(What is being asked): Leave out the pictures, then output the lines of the records below from the first through the one containing "- **SG (Singapore):**".

━━━ Data for analysis ━━━

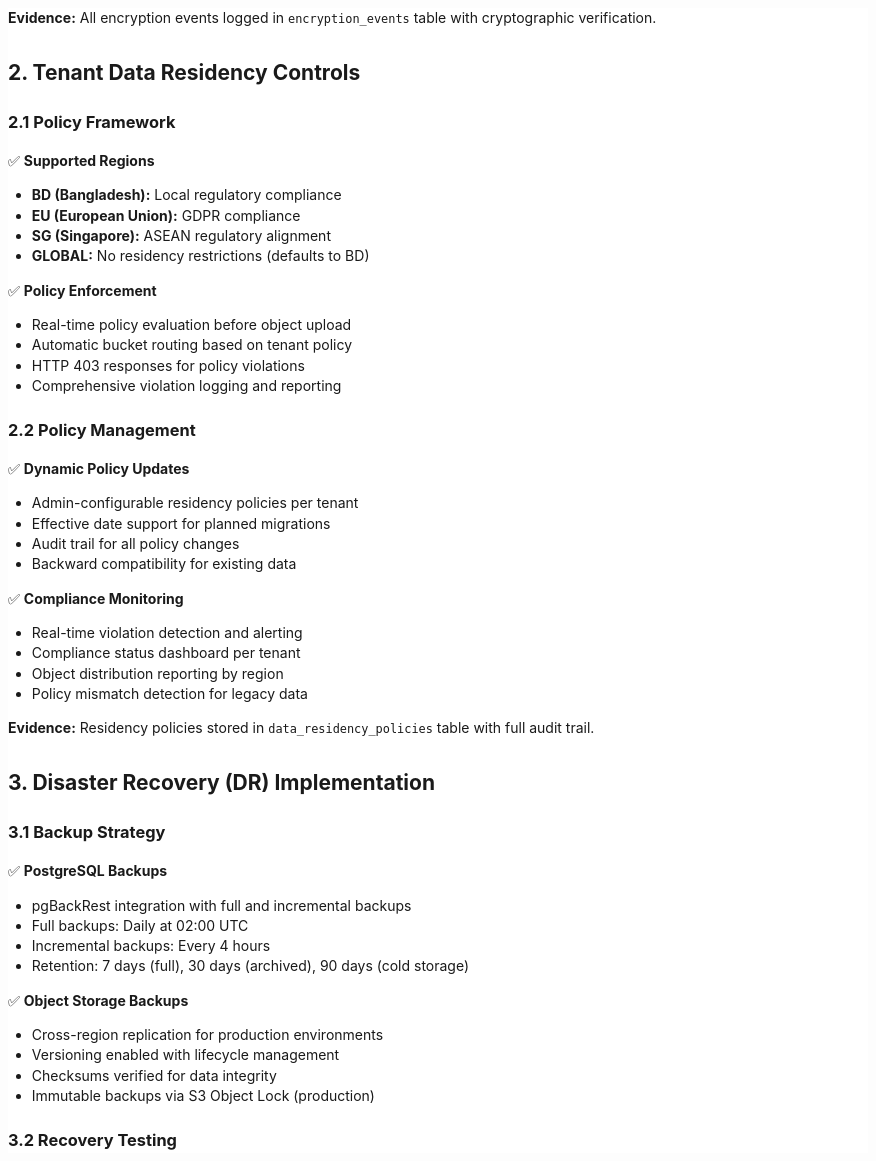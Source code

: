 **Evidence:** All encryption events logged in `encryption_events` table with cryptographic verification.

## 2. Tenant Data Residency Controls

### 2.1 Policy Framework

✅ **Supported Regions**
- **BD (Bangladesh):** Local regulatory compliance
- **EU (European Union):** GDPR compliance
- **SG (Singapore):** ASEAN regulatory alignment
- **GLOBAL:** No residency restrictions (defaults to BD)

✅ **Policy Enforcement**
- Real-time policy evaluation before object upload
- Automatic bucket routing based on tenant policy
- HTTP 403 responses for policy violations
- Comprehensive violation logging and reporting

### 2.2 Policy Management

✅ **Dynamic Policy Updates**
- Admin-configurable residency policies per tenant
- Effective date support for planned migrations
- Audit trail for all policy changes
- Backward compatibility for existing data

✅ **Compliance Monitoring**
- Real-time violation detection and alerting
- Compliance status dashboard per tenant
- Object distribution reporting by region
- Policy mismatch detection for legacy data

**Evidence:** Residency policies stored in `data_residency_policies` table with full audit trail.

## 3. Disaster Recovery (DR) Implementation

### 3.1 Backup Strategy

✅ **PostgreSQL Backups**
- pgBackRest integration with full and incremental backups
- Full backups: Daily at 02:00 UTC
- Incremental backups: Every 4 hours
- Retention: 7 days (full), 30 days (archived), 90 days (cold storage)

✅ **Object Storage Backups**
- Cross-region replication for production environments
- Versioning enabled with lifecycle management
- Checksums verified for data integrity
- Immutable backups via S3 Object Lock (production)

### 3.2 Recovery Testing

━━━

(Answer for this exercise):
Source code

: **Evidence:** All encryption events logged in `encryption_events` table with cryptographic verification.

## 2. Tenant Data Residency Controls

### 2.1 Policy Framework

✅ **Supported Regions**
- **BD (Bangladesh):** Local regulatory compliance
- **EU (European Union):** GDPR compliance
- **SG (Singapore):** ASEAN regulatory alignment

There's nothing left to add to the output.